The event, which is free and open to the public, will include sales of honey and bee products, as well as a large plant sale that will emphasize native plants that attract pollinators.
Many people aren’t aware that, besides honey bees, there are hundreds of other important pollinators that play a vital role in the pollination of food crops. Attracting these insects and birds to the garden requires plants that act as larval host plants as well as nectar sources. People who attend the festival will learn about the most recent research on the plants most likely to draw beneficial pollinators to private and public gardens.
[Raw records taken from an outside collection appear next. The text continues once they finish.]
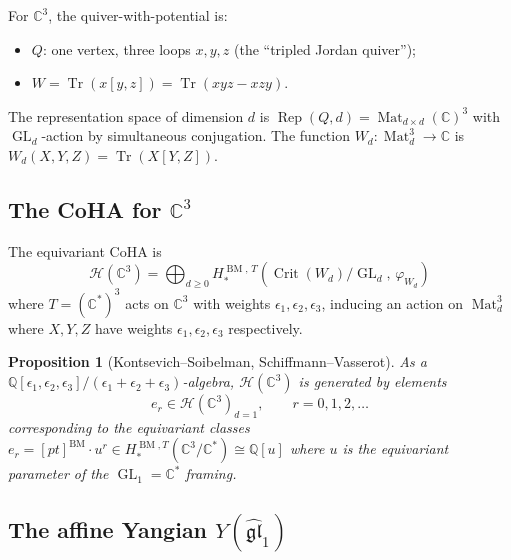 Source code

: \documentclass[11pt]{article}
\newtheorem{proposition}[theorem]{Proposition}
\theoremstyle{definition}
\theoremstyle{remark}
\newcommand{\CC}{\mathbb{C}}
\newcommand{\QQ}{\mathbb{Q}}
\newcommand{\Crit}{\operatorname{Crit}}
\newcommand{\Tr}{\operatorname{Tr}}
\newcommand{\CoHA}{\mathcal{H}}
\newcommand{\BM}{\operatorname{BM}}
\newcommand{\GL}{\operatorname{GL}}
\newcommand{\gl}{\mathfrak{gl}}
\begin{document}
For $\CC^3$, the quiver-with-potential is:
\begin{itemize}
 \item $Q$: one vertex, three loops $x, y, z$ (the ``tripled Jordan quiver'');
 \item $W = \Tr(x[y,z]) = \Tr(xyz - xzy)$.
\end{itemize}
The representation space of dimension $d$ is
$\operatorname{Rep}(Q, d) = \operatorname{Mat}_{d \times d}(\CC)^3$
with $\GL_d$-action by simultaneous conjugation. The function
$W_d \colon \operatorname{Mat}_d^3 \to \CC$ is
$W_d(X,Y,Z) = \Tr(X[Y,Z])$.


\subsection{The CoHA for $\CC^3$}
\label{subsec:c3-coha}

The equivariant CoHA is
\[
 \CoHA(\CC^3) = \bigoplus_{d \geq 0}
 H^{\BM,\, T}_*(\Crit(W_d) / \GL_d,\, \varphi_{W_d})
\]
where $T = (\CC^*)^3$ acts on $\CC^3$ with weights $\epsilon_1, \epsilon_2,
\epsilon_3$, inducing an action on $\operatorname{Mat}_d^3$ where $X, Y, Z$
have weights $\epsilon_1, \epsilon_2, \epsilon_3$ respectively.

\begin{proposition}[Kontsevich--Soibelman, Schiffmann--Vasserot]
\label{prop:c3-coha-generators}
As a $\QQ[\epsilon_1, \epsilon_2, \epsilon_3]/(\epsilon_1+\epsilon_2+\epsilon_3)$-algebra,
$\CoHA(\CC^3)$ is generated by elements
\[
 e_r \in \CoHA(\CC^3)_{d=1}, \qquad r = 0, 1, 2, \ldots
\]
corresponding to the equivariant classes
$e_r = [pt]^{\BM} \cdot u^r \in H^{\BM,T}_*(\CC^3/\CC^*) \cong \QQ[u]$
where $u$ is the equivariant parameter of the $\GL_1 = \CC^*$ framing.
\end{proposition}


\subsection{The affine Yangian $Y(\widehat{\gl}_1)$}
\label{subsec:affine-yangian-gl1}
\end{document}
Powdermill has six gardens that focus on specific plant communities: a butterfly garden, a rain garden, a barrens, a wetland, a woodland path, and an herb garden. Perennials from the mid-Atlantic region are featured in ecological habitats; the herb garden has plants from the worldwide temperate flora. Martha Oliver, horticulturist of The Primrose Path in Scottdale and designer of Powdermill’s gardens will be on hand to lead tours.
The festival is on the grounds of Powdermill Nature Reserve, from 10a.m.-3p.m. on Saturday, August 11, 2018.